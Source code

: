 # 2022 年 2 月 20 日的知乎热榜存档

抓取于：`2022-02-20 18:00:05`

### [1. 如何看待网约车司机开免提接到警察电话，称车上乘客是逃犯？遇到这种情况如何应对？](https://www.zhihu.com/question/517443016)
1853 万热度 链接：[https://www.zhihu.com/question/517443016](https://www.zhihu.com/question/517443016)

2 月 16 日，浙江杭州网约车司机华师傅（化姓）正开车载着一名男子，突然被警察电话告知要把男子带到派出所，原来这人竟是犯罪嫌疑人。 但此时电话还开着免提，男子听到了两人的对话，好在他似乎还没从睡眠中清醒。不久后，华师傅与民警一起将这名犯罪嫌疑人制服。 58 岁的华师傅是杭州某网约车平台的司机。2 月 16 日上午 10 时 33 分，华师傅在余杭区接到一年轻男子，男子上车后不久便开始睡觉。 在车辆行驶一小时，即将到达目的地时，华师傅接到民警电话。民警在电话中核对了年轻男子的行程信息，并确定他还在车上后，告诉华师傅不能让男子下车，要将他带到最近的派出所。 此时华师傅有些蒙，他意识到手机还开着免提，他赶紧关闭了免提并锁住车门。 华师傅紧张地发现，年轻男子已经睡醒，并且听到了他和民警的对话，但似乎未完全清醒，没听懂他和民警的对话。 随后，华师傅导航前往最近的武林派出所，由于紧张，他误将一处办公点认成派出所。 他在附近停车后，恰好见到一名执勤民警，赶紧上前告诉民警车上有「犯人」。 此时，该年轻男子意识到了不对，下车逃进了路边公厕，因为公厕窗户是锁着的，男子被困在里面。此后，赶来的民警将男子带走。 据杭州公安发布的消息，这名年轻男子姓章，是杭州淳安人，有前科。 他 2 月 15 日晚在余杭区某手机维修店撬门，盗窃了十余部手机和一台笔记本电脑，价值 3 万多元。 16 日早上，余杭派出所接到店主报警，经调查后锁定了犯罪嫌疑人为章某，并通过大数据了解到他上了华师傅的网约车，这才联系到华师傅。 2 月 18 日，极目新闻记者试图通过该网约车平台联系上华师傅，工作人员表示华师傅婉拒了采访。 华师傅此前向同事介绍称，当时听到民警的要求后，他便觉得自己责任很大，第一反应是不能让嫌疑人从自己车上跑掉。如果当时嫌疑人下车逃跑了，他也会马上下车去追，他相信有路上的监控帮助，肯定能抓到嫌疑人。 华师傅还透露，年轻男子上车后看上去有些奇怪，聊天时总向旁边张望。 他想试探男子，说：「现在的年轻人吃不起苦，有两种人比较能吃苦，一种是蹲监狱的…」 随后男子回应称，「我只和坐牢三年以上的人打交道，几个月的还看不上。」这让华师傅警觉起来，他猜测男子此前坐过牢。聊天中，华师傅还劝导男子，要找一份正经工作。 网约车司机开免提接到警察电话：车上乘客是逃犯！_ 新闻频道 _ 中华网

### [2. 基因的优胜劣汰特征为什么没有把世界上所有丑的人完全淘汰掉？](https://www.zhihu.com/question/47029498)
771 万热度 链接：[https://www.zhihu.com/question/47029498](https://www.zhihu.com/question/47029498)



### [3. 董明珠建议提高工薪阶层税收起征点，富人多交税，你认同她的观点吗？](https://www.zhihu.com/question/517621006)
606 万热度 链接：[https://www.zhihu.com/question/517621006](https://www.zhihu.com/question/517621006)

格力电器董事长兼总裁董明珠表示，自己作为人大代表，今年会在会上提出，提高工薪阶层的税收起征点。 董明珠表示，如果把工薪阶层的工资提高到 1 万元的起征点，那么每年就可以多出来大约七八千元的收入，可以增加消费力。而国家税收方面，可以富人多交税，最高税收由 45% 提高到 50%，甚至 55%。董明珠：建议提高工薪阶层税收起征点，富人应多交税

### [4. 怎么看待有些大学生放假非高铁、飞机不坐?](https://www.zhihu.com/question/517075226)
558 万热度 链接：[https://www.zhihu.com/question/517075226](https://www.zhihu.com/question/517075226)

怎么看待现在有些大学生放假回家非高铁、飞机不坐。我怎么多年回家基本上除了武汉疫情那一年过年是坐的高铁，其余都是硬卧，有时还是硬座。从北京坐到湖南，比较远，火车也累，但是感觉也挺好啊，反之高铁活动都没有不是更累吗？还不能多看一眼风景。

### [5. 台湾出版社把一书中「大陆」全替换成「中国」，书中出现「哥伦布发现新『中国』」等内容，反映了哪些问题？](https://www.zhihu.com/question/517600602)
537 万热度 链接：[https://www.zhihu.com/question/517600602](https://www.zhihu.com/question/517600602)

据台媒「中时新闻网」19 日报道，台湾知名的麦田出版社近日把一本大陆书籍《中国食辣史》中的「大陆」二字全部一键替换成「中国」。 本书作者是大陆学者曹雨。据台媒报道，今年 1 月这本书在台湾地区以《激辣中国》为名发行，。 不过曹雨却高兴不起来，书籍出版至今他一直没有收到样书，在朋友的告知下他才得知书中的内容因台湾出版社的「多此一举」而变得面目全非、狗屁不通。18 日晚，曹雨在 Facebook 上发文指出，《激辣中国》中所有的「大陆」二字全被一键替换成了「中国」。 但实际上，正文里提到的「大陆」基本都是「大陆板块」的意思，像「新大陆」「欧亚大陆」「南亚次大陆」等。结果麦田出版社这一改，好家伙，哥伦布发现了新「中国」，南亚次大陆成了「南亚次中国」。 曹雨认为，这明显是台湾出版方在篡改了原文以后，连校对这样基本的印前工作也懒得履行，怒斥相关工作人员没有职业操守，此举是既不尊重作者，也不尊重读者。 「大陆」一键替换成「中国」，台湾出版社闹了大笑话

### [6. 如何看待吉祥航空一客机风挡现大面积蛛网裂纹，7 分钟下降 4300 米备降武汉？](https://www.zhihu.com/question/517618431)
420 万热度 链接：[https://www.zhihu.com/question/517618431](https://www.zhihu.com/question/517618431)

----------------

What to do: This exercise requires all the entries to be written out again exactly.

Response below:
Source code

: # 2022 年 2 月 20 日的知乎热榜存档

抓取于：`2022-02-20 18:00:05`

### [1. 如何看待网约车司机开免提接到警察电话，称车上乘客是逃犯？遇到这种情况如何应对？](https://www.zhihu.com/question/517443016)
1853 万热度 链接：[https://www.zhihu.com/question/517443016](https://www.zhihu.com/question/517443016)

2 月 16 日，浙江杭州网约车司机华师傅（化姓）正开车载着一名男子，突然被警察电话告知要把男子带到派出所，原来这人竟是犯罪嫌疑人。 但此时电话还开着免提，男子听到了两人的对话，好在他似乎还没从睡眠中清醒。不久后，华师傅与民警一起将这名犯罪嫌疑人制服。 58 岁的华师傅是杭州某网约车平台的司机。2 月 16 日上午 10 时 33 分，华师傅在余杭区接到一年轻男子，男子上车后不久便开始睡觉。 在车辆行驶一小时，即将到达目的地时，华师傅接到民警电话。民警在电话中核对了年轻男子的行程信息，并确定他还在车上后，告诉华师傅不能让男子下车，要将他带到最近的派出所。 此时华师傅有些蒙，他意识到手机还开着免提，他赶紧关闭了免提并锁住车门。 华师傅紧张地发现，年轻男子已经睡醒，并且听到了他和民警的对话，但似乎未完全清醒，没听懂他和民警的对话。 随后，华师傅导航前往最近的武林派出所，由于紧张，他误将一处办公点认成派出所。 他在附近停车后，恰好见到一名执勤民警，赶紧上前告诉民警车上有「犯人」。 此时，该年轻男子意识到了不对，下车逃进了路边公厕，因为公厕窗户是锁着的，男子被困在里面。此后，赶来的民警将男子带走。 据杭州公安发布的消息，这名年轻男子姓章，是杭州淳安人，有前科。 他 2 月 15 日晚在余杭区某手机维修店撬门，盗窃了十余部手机和一台笔记本电脑，价值 3 万多元。 16 日早上，余杭派出所接到店主报警，经调查后锁定了犯罪嫌疑人为章某，并通过大数据了解到他上了华师傅的网约车，这才联系到华师傅。 2 月 18 日，极目新闻记者试图通过该网约车平台联系上华师傅，工作人员表示华师傅婉拒了采访。 华师傅此前向同事介绍称，当时听到民警的要求后，他便觉得自己责任很大，第一反应是不能让嫌疑人从自己车上跑掉。如果当时嫌疑人下车逃跑了，他也会马上下车去追，他相信有路上的监控帮助，肯定能抓到嫌疑人。 华师傅还透露，年轻男子上车后看上去有些奇怪，聊天时总向旁边张望。 他想试探男子，说：「现在的年轻人吃不起苦，有两种人比较能吃苦，一种是蹲监狱的…」 随后男子回应称，「我只和坐牢三年以上的人打交道，几个月的还看不上。」这让华师傅警觉起来，他猜测男子此前坐过牢。聊天中，华师傅还劝导男子，要找一份正经工作。 网约车司机开免提接到警察电话：车上乘客是逃犯！_ 新闻频道 _ 中华网

### [2. 基因的优胜劣汰特征为什么没有把世界上所有丑的人完全淘汰掉？](https://www.zhihu.com/question/47029498)
771 万热度 链接：[https://www.zhihu.com/question/47029498](https://www.zhihu.com/question/47029498)



### [3. 董明珠建议提高工薪阶层税收起征点，富人多交税，你认同她的观点吗？](https://www.zhihu.com/question/517621006)
606 万热度 链接：[https://www.zhihu.com/question/517621006](https://www.zhihu.com/question/517621006)

格力电器董事长兼总裁董明珠表示，自己作为人大代表，今年会在会上提出，提高工薪阶层的税收起征点。 董明珠表示，如果把工薪阶层的工资提高到 1 万元的起征点，那么每年就可以多出来大约七八千元的收入，可以增加消费力。而国家税收方面，可以富人多交税，最高税收由 45% 提高到 50%，甚至 55%。董明珠：建议提高工薪阶层税收起征点，富人应多交税

### [4. 怎么看待有些大学生放假非高铁、飞机不坐?](https://www.zhihu.com/question/517075226)
558 万热度 链接：[https://www.zhihu.com/question/517075226](https://www.zhihu.com/question/517075226)

怎么看待现在有些大学生放假回家非高铁、飞机不坐。我怎么多年回家基本上除了武汉疫情那一年过年是坐的高铁，其余都是硬卧，有时还是硬座。从北京坐到湖南，比较远，火车也累，但是感觉也挺好啊，反之高铁活动都没有不是更累吗？还不能多看一眼风景。

### [5. 台湾出版社把一书中「大陆」全替换成「中国」，书中出现「哥伦布发现新『中国』」等内容，反映了哪些问题？](https://www.zhihu.com/question/517600602)
537 万热度 链接：[https://www.zhihu.com/question/517600602](https://www.zhihu.com/question/517600602)

据台媒「中时新闻网」19 日报道，台湾知名的麦田出版社近日把一本大陆书籍《中国食辣史》中的「大陆」二字全部一键替换成「中国」。 本书作者是大陆学者曹雨。据台媒报道，今年 1 月这本书在台湾地区以《激辣中国》为名发行，。 不过曹雨却高兴不起来，书籍出版至今他一直没有收到样书，在朋友的告知下他才得知书中的内容因台湾出版社的「多此一举」而变得面目全非、狗屁不通。18 日晚，曹雨在 Facebook 上发文指出，《激辣中国》中所有的「大陆」二字全被一键替换成了「中国」。 但实际上，正文里提到的「大陆」基本都是「大陆板块」的意思，像「新大陆」「欧亚大陆」「南亚次大陆」等。结果麦田出版社这一改，好家伙，哥伦布发现了新「中国」，南亚次大陆成了「南亚次中国」。 曹雨认为，这明显是台湾出版方在篡改了原文以后，连校对这样基本的印前工作也懒得履行，怒斥相关工作人员没有职业操守，此举是既不尊重作者，也不尊重读者。 「大陆」一键替换成「中国」，台湾出版社闹了大笑话

### [6. 如何看待吉祥航空一客机风挡现大面积蛛网裂纹，7 分钟下降 4300 米备降武汉？](https://www.zhihu.com/question/517618431)
420 万热度 链接：[https://www.zhihu.com/question/517618431](https://www.zhihu.com/question/517618431)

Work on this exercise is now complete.